RECORDS

────────

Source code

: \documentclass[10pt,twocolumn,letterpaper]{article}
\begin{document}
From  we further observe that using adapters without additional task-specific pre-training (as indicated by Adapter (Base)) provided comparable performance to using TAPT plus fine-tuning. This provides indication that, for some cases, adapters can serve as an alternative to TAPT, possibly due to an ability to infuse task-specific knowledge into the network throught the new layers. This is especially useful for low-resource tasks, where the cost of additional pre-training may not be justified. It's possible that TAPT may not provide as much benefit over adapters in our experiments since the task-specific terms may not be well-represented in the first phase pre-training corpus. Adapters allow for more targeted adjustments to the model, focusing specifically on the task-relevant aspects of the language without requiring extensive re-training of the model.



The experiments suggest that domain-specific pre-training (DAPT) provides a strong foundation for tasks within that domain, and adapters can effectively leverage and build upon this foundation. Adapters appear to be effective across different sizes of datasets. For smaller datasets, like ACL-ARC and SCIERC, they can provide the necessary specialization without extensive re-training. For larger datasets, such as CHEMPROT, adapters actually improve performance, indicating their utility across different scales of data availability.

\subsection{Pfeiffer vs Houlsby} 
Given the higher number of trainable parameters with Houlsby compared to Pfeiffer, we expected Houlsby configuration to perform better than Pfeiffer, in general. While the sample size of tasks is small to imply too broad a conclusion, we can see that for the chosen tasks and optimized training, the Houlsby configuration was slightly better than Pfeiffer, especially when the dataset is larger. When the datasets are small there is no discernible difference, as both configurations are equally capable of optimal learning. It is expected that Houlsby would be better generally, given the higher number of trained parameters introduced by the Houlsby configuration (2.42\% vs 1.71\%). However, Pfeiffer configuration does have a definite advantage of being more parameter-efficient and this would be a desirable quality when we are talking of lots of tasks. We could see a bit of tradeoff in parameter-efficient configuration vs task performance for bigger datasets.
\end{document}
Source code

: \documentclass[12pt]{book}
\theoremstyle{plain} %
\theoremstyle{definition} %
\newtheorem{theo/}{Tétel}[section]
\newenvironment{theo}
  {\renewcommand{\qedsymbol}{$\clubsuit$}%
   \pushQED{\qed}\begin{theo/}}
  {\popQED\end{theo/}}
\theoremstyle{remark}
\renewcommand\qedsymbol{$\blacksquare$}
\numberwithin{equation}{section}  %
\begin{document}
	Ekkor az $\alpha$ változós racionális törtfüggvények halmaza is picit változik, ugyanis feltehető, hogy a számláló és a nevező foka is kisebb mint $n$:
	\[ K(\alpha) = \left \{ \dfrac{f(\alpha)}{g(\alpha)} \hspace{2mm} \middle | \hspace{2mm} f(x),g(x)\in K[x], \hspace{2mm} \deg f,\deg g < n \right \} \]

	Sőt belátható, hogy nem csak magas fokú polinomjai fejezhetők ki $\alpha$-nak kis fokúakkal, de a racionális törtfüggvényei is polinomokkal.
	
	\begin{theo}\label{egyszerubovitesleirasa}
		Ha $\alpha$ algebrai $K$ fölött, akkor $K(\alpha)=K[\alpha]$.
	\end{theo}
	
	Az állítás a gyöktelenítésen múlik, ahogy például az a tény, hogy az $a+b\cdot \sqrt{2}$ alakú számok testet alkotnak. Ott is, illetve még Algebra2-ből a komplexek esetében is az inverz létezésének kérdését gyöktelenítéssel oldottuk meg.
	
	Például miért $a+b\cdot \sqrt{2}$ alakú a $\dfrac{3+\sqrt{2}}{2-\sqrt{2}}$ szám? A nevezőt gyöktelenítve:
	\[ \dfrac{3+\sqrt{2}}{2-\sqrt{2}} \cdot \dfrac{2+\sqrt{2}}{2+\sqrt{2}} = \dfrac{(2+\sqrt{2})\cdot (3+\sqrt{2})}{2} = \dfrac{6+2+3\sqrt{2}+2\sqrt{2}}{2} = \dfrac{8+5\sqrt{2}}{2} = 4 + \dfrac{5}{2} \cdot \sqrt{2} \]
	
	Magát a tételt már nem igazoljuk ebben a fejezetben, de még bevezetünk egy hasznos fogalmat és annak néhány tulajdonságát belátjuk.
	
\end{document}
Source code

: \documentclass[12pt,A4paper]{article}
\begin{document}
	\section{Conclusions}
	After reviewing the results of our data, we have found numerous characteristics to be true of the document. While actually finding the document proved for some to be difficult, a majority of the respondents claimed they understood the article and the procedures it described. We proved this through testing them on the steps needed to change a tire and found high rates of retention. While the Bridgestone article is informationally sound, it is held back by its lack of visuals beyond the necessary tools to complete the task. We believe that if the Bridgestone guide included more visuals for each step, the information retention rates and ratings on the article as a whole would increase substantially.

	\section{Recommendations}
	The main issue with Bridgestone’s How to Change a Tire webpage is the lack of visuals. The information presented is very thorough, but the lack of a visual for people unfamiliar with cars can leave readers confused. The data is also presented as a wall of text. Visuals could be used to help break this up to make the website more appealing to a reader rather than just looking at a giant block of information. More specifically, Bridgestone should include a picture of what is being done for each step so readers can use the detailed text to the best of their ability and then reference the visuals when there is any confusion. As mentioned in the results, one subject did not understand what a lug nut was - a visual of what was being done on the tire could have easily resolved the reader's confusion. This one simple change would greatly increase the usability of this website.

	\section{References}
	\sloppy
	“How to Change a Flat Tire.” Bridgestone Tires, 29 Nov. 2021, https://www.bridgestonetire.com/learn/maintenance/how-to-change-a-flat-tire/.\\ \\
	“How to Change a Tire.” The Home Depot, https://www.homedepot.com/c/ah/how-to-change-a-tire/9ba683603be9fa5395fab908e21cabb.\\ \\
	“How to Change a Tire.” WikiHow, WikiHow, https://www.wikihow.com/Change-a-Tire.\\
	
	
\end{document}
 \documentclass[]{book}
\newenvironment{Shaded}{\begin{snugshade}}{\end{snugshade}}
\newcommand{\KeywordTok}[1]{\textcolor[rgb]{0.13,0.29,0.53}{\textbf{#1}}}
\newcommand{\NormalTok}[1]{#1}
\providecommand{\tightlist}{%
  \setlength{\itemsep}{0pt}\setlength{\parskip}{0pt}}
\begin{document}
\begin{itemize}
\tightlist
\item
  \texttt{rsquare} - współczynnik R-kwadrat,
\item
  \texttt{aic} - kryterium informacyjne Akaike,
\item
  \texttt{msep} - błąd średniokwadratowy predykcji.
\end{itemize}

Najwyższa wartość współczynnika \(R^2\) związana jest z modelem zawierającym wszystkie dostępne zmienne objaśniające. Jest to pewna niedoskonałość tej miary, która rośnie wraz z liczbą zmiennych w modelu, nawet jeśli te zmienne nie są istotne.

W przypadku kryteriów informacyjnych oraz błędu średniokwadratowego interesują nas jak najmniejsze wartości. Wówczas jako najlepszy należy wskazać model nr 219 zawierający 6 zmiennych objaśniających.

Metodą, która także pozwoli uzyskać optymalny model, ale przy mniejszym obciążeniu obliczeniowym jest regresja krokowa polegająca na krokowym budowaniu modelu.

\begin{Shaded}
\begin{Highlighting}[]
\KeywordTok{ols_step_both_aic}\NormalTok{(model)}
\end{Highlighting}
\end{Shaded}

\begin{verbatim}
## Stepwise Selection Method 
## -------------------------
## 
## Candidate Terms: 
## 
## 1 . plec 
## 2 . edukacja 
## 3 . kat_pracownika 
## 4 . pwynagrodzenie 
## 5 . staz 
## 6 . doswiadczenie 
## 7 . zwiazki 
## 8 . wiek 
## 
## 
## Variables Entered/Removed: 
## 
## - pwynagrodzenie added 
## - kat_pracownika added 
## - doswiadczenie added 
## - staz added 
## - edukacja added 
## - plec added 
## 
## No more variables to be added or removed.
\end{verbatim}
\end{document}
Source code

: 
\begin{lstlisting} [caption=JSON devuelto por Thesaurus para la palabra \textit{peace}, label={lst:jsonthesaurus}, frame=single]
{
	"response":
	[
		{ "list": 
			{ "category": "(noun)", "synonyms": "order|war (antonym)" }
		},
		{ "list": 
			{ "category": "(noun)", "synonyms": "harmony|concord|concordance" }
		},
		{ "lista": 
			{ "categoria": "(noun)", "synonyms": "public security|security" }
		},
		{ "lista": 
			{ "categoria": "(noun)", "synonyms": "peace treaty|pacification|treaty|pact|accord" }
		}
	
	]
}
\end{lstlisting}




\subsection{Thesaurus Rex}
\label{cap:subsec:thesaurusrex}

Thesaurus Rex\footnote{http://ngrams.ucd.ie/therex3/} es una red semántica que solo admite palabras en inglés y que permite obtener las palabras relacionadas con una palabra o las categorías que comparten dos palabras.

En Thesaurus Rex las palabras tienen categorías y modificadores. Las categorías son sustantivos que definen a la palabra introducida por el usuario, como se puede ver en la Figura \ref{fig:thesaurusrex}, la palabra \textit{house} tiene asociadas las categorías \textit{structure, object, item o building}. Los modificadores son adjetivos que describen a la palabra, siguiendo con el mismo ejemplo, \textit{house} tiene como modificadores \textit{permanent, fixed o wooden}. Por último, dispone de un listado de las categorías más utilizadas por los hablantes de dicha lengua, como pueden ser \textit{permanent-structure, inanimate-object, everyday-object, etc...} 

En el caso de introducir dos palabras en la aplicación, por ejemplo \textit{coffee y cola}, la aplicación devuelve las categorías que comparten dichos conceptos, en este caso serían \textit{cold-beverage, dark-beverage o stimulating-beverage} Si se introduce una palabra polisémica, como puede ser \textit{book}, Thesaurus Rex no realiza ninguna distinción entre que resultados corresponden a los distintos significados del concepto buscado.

────────

ASSIGNMENT
Lines containing the word "adapters" are to be located in the entries and copied.

ANSWER TO THE EXERCISE
From  we further observe that using adapters without additional task-specific pre-training (as indicated by Adapter (Base)) provided comparable performance to using TAPT plus fine-tuning. This provides indication that, for some cases, adapters can serve as an alternative to TAPT, possibly due to an ability to infuse task-specific knowledge into the network throught the new layers. This is especially useful for low-resource tasks, where the cost of additional pre-training may not be justified. It's possible that TAPT may not provide as much benefit over adapters in our experiments since the task-specific terms may not be well-represented in the first phase pre-training corpus. Adapters allow for more targeted adjustments to the model, focusing specifically on the task-relevant aspects of the language without requiring extensive re-training of the model.
The experiments suggest that domain-specific pre-training (DAPT) provides a strong foundation for tasks within that domain, and adapters can effectively leverage and build upon this foundation. Adapters appear to be effective across different sizes of datasets. For smaller datasets, like ACL-ARC and SCIERC, they can provide the necessary specialization without extensive re-training. For larger datasets, such as CHEMPROT, adapters actually improve performance, indicating their utility across different scales of data availability.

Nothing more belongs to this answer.